Figure 5. Insertion loss increases with increase in components in signal path

Hence, in order to minimize insertion loss in a system, the switch network must facilitate the shortest possible signal path.

Example: Designing a 7x1 multiplexer


Method 1: Cascading 2 4x1 Multiplexers



Figure 6.Cascading 2 4x1 multiplexers to create a 7x1 multiplexer

One method of building a 4x1 multiplexer is by cascading two 4x1 multiplexers by connecting the COM of the first multiplexer to an input channel on the second one. This design has some major flaws that could cause serious discrepancies in measurements and test results. Perhaps the biggest disadvantage of this design is the fact that the length of the signal path varies from channel to channel. For example, a signal from Device Under Test (DU1) 1 has to pass through 4 SPDT relays before reaching the RF signal analyzer. Therefore, the loss in the signal path for DUT 1 will be the sum of the loss that will occur in all 4 SPDT relays and the cable that connects the two individual modules. On the other hand, the signal from DUT 7 will only have to pass through 2 SPDT relays and will hence suffer much less loss. In addition to insertion loss variations from channel to channel, signal reflections will also vary. Because the signal from DUT 1 has to pass through multiple modules and cables, it also has to propagate through multiple connectors. Because there are always slight impedance differences between the connector and the cable or the switch module, reflections occur. The greater the number of connectors a signal has to pass through, the greater the reflections in the system. Hence the reflections that occur on DUT 1 of the above system will be much greater than reflections on DUT 7. Because in real-world test systems, it is important to maintain the same performance for testing all DUTs, the above system would be unsuitable.

Method 2: Using a module with inherent 8x1 topology


Figure 7. Using an inherent 8x1 multiplexer to route signals from all seven DUTs.

This method uses an inherent 8x1 multiplexer to route signals from all seven DUTs. Because the entire system in this case is contained inside one module, usage of external cables and additional connectors is minimized. Furthermore, signals originating from DUT 1 and DUT 7 will have the exact same path lengths. Hence, insertion loss and signal reflections will be minimal for this set up. Although, using an inherent topology whenever possible, is always recommended, large multiplexers are often hard to find off-the-shelf.

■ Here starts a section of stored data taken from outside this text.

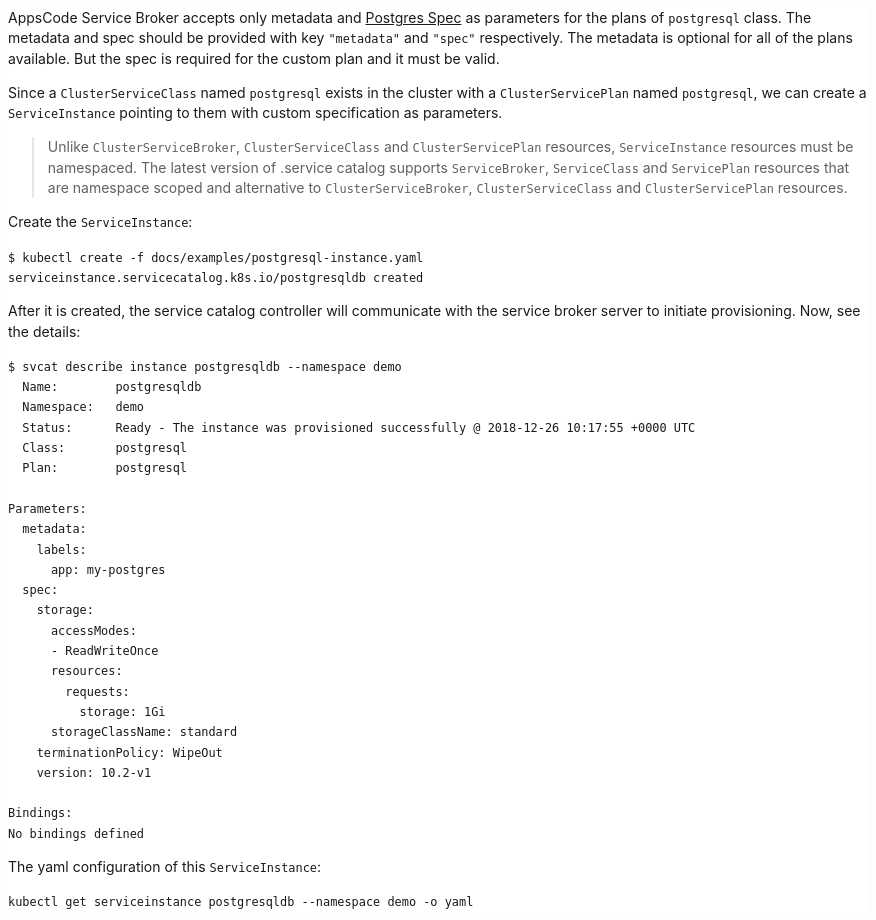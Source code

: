 AppsCode Service Broker accepts only metadata and [Postgres Spec](https://kubedb.com/docs/0.10.0/concepts/databases/postgres/#postgres-spec) as parameters for the plans of `postgresql` class. The metadata and spec should be provided with key `"metadata"` and `"spec"` respectively. The metadata is optional for all of the plans available. But the spec is required for the custom plan and it must be valid.

Since a `ClusterServiceClass` named `postgresql` exists in the cluster with a `ClusterServicePlan` named `postgresql`, we can create a `ServiceInstance` pointing to them with custom specification as parameters.

> Unlike `ClusterServiceBroker`, `ClusterServiceClass` and `ClusterServicePlan` resources, `ServiceInstance` resources must be namespaced. The latest version of .service catalog supports `ServiceBroker`, `ServiceClass` and `ServicePlan` resources that are namespace scoped and alternative to `ClusterServiceBroker`, `ClusterServiceClass` and `ClusterServicePlan` resources.

Create the `ServiceInstance`:

```console
$ kubectl create -f docs/examples/postgresql-instance.yaml
serviceinstance.servicecatalog.k8s.io/postgresqldb created
```

After it is created, the service catalog controller will communicate with the service broker server to initiate provisioning. Now, see the details:

```console
$ svcat describe instance postgresqldb --namespace demo
  Name:        postgresqldb
  Namespace:   demo
  Status:      Ready - The instance was provisioned successfully @ 2018-12-26 10:17:55 +0000 UTC
  Class:       postgresql
  Plan:        postgresql

Parameters:
  metadata:
    labels:
      app: my-postgres
  spec:
    storage:
      accessModes:
      - ReadWriteOnce
      resources:
        requests:
          storage: 1Gi
      storageClassName: standard
    terminationPolicy: WipeOut
    version: 10.2-v1

Bindings:
No bindings defined
```

The yaml configuration of this `ServiceInstance`:

```console
kubectl get serviceinstance postgresqldb --namespace demo -o yaml
```
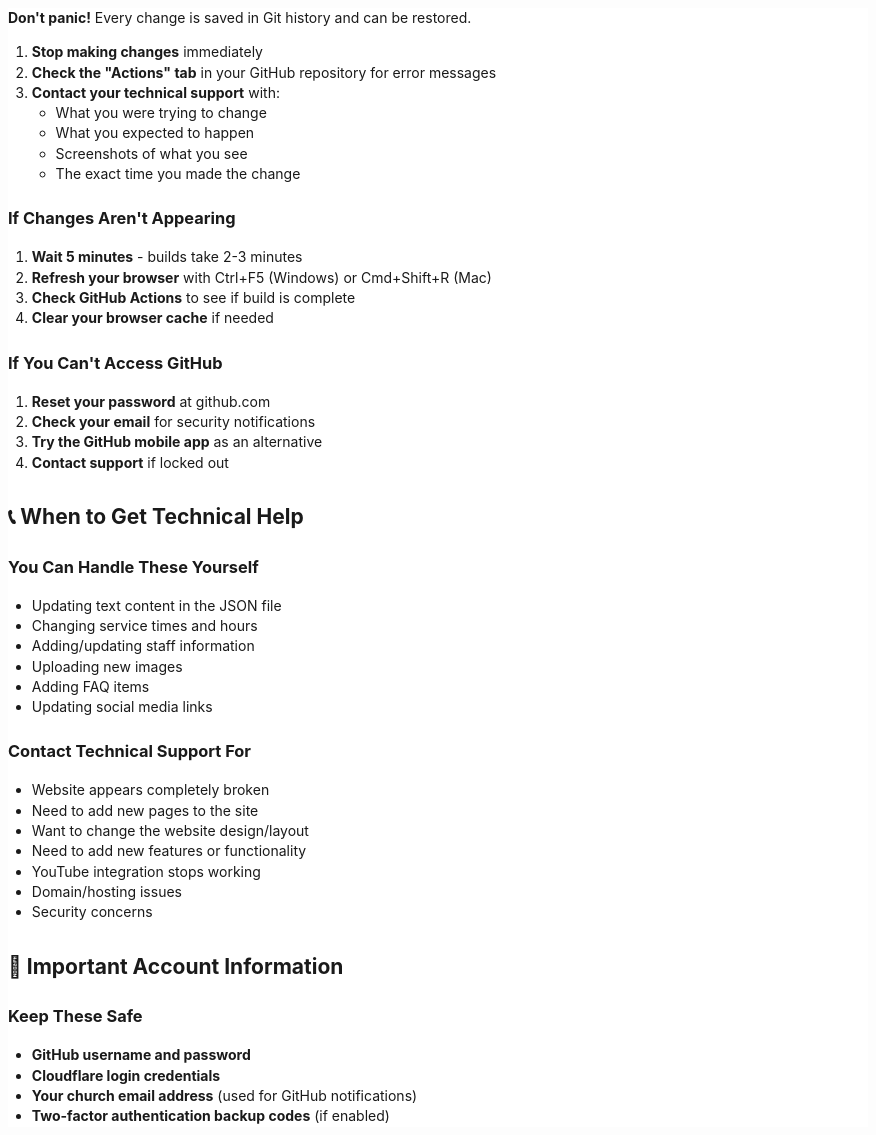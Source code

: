 **Don't panic!** Every change is saved in Git history and can be restored.

1. **Stop making changes** immediately
2. **Check the "Actions" tab** in your GitHub repository for error messages
3. **Contact your technical support** with:
   - What you were trying to change
   - What you expected to happen
   - Screenshots of what you see
   - The exact time you made the change

### If Changes Aren't Appearing

1. **Wait 5 minutes** - builds take 2-3 minutes
2. **Refresh your browser** with Ctrl+F5 (Windows) or Cmd+Shift+R (Mac)
3. **Check GitHub Actions** to see if build is complete
4. **Clear your browser cache** if needed

### If You Can't Access GitHub

1. **Reset your password** at github.com
2. **Check your email** for security notifications
3. **Try the GitHub mobile app** as an alternative
4. **Contact support** if locked out

## 📞 When to Get Technical Help

### You Can Handle These Yourself

- Updating text content in the JSON file
- Changing service times and hours
- Adding/updating staff information
- Uploading new images
- Adding FAQ items
- Updating social media links

### Contact Technical Support For

- Website appears completely broken
- Need to add new pages to the site
- Want to change the website design/layout
- Need to add new features or functionality
- YouTube integration stops working
- Domain/hosting issues
- Security concerns

## 🔐 Important Account Information

### Keep These Safe

- **GitHub username and password**
- **Cloudflare login credentials**
- **Your church email address** (used for GitHub notifications)
- **Two-factor authentication backup codes** (if enabled)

Method 3: Using SPDT relays to build a 7x1 multiplexer


Figure 8. Using SPDT relays to build a 7x1 multiplexer

Although this method of constructing a 7x1 multiplexer is not as efficient as using an inherent 8x1 multiplexer, like in the past example, it is far superior in design to that of the system built in method 1. This is because it uses a Quad SPDT module to route signals from the two 4x1 multiplexers to the RF signal analyzer. By doing so, the switch network allows for equal length paths on each channel of the 7x1 multiplexer. Therefore, although signal reflections and insertion loss will be higher than that of the system in method 2, it will be uniform for all channels.